• WORK INSTRUCTIONS: Gather all lines in the entries below that include the word "update".

THE INPUT below:

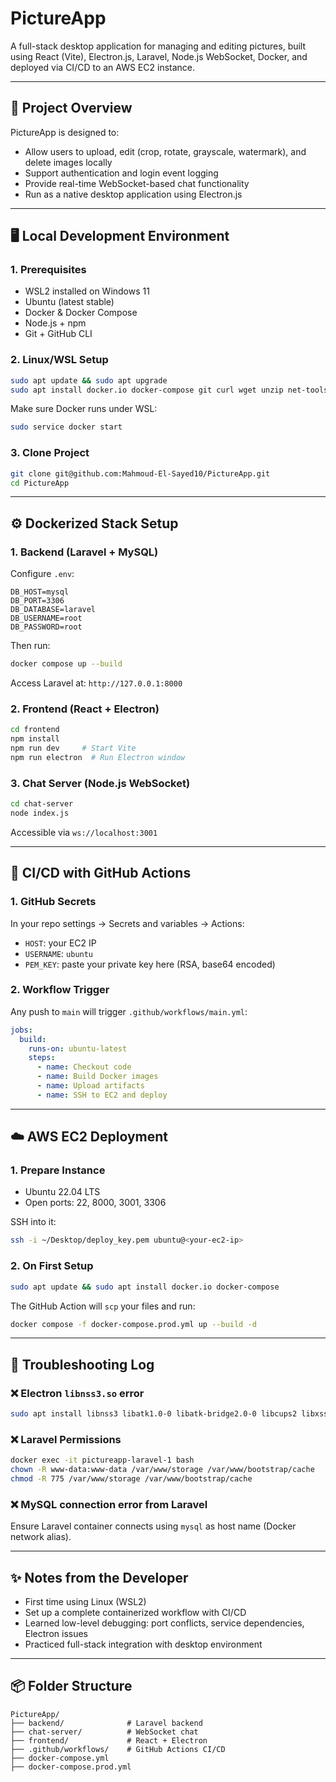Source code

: # PictureApp

A full-stack desktop application for managing and editing pictures, built using React (Vite), Electron.js, Laravel, Node.js WebSocket, Docker, and deployed via CI/CD to an AWS EC2 instance.

---

## 🧠 Project Overview
PictureApp is designed to:
- Allow users to upload, edit (crop, rotate, grayscale, watermark), and delete images locally
- Support authentication and login event logging
- Provide real-time WebSocket-based chat functionality
- Run as a native desktop application using Electron.js

---

## 🖥️ Local Development Environment
### 1. Prerequisites
- WSL2 installed on Windows 11
- Ubuntu (latest stable)
- Docker & Docker Compose
- Node.js + npm
- Git + GitHub CLI

### 2. Linux/WSL Setup
```bash
sudo apt update && sudo apt upgrade
sudo apt install docker.io docker-compose git curl wget unzip net-tools
```
Make sure Docker runs under WSL:
```bash
sudo service docker start
```

### 3. Clone Project
```bash
git clone git@github.com:Mahmoud-El-Sayed10/PictureApp.git
cd PictureApp
```

---

## ⚙️ Dockerized Stack Setup
### 1. Backend (Laravel + MySQL)
Configure `.env`:
```
DB_HOST=mysql
DB_PORT=3306
DB_DATABASE=laravel
DB_USERNAME=root
DB_PASSWORD=root
```
Then run:
```bash
docker compose up --build
```

Access Laravel at: `http://127.0.0.1:8000`

### 2. Frontend (React + Electron)
```bash
cd frontend
npm install
npm run dev     # Start Vite
npm run electron  # Run Electron window
```

### 3. Chat Server (Node.js WebSocket)
```bash
cd chat-server
node index.js
```
Accessible via `ws://localhost:3001`

---

## 🔁 CI/CD with GitHub Actions
### 1. GitHub Secrets
In your repo settings → Secrets and variables → Actions:
- `HOST`: your EC2 IP
- `USERNAME`: `ubuntu`
- `PEM_KEY`: paste your private key here (RSA, base64 encoded)

### 2. Workflow Trigger
Any push to `main` will trigger `.github/workflows/main.yml`:
```yaml
jobs:
  build:
    runs-on: ubuntu-latest
    steps:
      - name: Checkout code
      - name: Build Docker images
      - name: Upload artifacts
      - name: SSH to EC2 and deploy
```

---

## ☁️ AWS EC2 Deployment
### 1. Prepare Instance
- Ubuntu 22.04 LTS
- Open ports: 22, 8000, 3001, 3306

SSH into it:
```bash
ssh -i ~/Desktop/deploy_key.pem ubuntu@<your-ec2-ip>
```
### 2. On First Setup
```bash
sudo apt update && sudo apt install docker.io docker-compose
```
The GitHub Action will `scp` your files and run:
```bash
docker compose -f docker-compose.prod.yml up --build -d
```

---

## 🧪 Troubleshooting Log
### ❌ Electron `libnss3.so` error
```bash
sudo apt install libnss3 libatk1.0-0 libatk-bridge2.0-0 libcups2 libxss1 libasound2t64 libxrandr2 libxdamage1 libxcomposite1 libxcursor1 libxinerama1 libappindicator3-1
```

### ❌ Laravel Permissions
```bash
docker exec -it pictureapp-laravel-1 bash
chown -R www-data:www-data /var/www/storage /var/www/bootstrap/cache
chmod -R 775 /var/www/storage /var/www/bootstrap/cache
```

### ❌ MySQL connection error from Laravel
Ensure Laravel container connects using `mysql` as host name (Docker network alias).

---

## ✨ Notes from the Developer
- First time using Linux (WSL2)
- Set up a complete containerized workflow with CI/CD
- Learned low-level debugging: port conflicts, service dependencies, Electron issues
- Practiced full-stack integration with desktop environment

---

## 📦 Folder Structure
```
PictureApp/
├── backend/              # Laravel backend
├── chat-server/          # WebSocket chat
├── frontend/             # React + Electron
├── .github/workflows/    # GitHub Actions CI/CD
├── docker-compose.yml
├── docker-compose.prod.yml
```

End of THE INPUT.

• RESPONSE TO THE EXERCISE:
sudo apt update && sudo apt upgrade
sudo apt update && sudo apt install docker.io docker-compose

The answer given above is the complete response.